▸ **Entries supplied**:
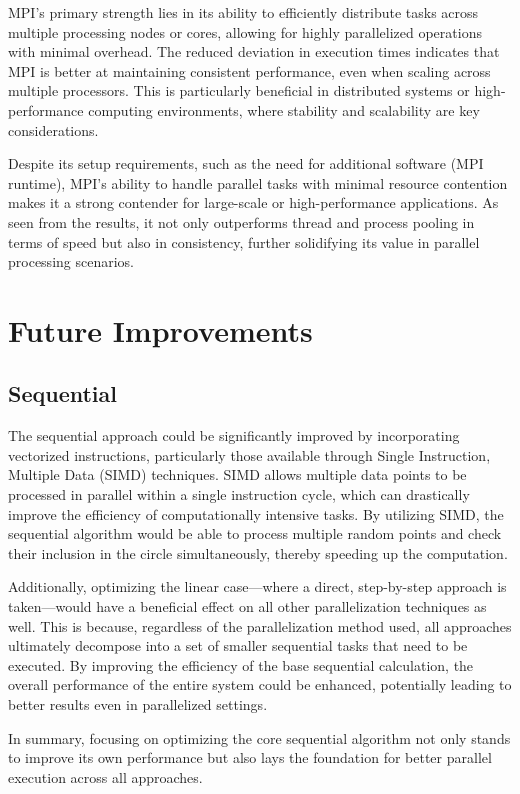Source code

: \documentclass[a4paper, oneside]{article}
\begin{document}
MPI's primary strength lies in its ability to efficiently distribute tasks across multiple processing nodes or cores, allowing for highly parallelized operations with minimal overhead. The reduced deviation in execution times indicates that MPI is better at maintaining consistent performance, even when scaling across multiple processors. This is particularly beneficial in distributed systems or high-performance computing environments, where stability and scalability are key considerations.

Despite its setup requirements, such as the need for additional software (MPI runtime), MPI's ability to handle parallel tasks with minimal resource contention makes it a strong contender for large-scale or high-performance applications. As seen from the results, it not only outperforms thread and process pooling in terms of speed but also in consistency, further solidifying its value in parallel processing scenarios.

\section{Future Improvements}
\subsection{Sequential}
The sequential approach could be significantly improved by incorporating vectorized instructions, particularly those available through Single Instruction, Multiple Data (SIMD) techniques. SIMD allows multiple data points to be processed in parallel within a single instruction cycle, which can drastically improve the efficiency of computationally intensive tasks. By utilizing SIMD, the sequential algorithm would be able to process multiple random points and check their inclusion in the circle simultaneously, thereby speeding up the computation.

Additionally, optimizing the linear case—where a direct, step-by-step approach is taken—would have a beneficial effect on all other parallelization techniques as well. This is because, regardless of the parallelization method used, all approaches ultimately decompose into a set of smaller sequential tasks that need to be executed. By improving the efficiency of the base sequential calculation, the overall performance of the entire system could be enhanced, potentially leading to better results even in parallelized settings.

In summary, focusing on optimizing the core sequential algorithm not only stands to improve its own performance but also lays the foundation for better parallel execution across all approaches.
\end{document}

* * *

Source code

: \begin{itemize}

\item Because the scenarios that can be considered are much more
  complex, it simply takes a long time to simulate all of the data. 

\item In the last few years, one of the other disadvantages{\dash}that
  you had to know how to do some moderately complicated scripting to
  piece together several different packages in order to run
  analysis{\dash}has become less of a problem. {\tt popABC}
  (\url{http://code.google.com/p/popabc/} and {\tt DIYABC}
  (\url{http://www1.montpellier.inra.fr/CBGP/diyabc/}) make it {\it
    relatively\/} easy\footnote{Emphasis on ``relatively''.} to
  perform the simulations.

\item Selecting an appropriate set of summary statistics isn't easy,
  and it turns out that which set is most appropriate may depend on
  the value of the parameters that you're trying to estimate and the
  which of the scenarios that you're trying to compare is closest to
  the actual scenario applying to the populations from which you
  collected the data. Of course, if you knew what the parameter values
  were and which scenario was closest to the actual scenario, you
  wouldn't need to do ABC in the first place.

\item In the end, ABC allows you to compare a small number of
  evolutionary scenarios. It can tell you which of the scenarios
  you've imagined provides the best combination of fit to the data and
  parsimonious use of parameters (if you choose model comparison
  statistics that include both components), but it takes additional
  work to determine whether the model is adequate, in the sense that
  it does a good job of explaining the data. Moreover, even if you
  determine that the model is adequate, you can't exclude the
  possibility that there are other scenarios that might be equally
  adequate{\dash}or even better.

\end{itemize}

==

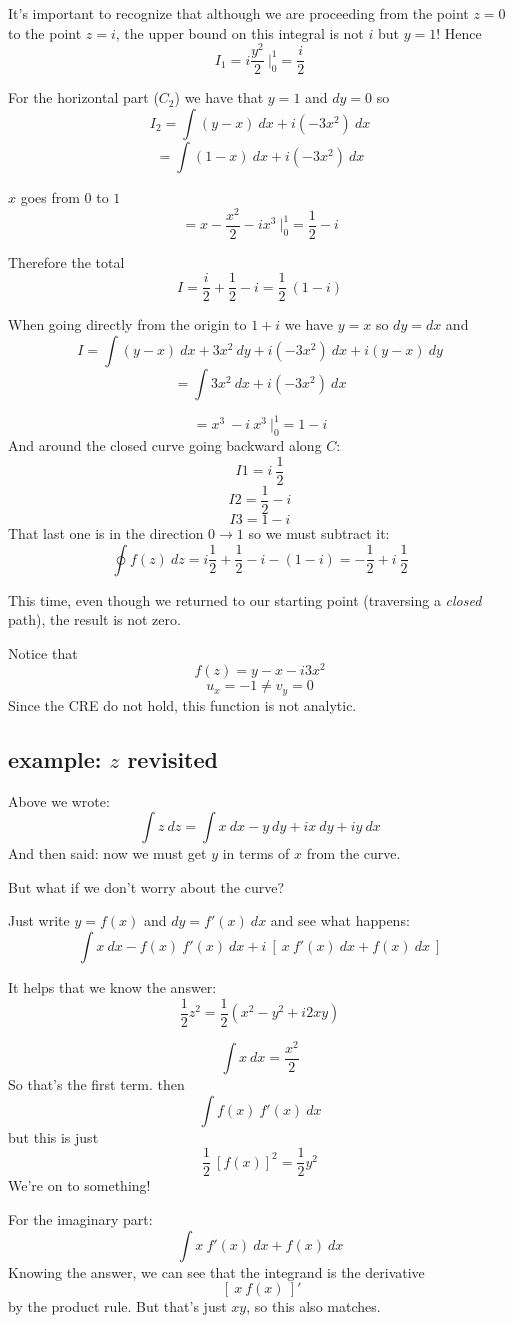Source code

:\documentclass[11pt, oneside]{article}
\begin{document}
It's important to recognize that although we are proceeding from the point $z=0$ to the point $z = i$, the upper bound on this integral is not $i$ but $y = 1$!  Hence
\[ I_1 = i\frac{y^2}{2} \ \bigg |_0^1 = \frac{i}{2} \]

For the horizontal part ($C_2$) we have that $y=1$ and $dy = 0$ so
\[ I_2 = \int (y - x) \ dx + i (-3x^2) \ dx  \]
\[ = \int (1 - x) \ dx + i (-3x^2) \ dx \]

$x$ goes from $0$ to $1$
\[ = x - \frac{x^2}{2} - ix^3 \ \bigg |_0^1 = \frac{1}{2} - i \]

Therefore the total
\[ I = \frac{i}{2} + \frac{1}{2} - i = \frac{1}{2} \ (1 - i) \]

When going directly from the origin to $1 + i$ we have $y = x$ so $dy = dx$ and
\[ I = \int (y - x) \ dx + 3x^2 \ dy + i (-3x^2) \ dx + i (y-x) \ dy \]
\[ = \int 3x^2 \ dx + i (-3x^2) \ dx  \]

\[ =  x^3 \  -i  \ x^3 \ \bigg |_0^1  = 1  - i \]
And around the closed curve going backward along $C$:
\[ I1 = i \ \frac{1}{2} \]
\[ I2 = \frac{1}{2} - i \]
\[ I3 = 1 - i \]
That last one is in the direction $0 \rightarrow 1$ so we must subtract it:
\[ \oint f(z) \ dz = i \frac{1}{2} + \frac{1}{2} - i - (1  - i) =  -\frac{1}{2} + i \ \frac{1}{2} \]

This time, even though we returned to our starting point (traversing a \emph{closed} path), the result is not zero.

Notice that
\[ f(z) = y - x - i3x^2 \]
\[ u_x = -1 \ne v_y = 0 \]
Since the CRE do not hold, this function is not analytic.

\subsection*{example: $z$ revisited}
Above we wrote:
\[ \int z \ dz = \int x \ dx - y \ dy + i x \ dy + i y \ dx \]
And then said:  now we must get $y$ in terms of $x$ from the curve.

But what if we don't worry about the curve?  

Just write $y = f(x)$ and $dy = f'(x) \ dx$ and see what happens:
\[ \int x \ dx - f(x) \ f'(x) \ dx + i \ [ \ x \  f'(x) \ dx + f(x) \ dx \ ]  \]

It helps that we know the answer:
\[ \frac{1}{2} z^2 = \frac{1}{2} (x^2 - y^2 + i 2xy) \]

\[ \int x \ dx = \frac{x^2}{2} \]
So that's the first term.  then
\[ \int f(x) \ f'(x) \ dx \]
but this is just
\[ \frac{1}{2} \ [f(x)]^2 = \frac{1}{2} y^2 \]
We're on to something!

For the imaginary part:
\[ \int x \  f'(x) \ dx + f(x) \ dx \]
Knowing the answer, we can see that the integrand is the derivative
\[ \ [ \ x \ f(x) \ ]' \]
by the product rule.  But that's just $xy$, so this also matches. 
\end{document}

▸ **What the task requires**: For each line of the entries that contains the word "takes", make a copy.

▸ **Expected output**:
  complex, it simply takes a long time to simulate all of the data. 
  statistics that include both components), but it takes additional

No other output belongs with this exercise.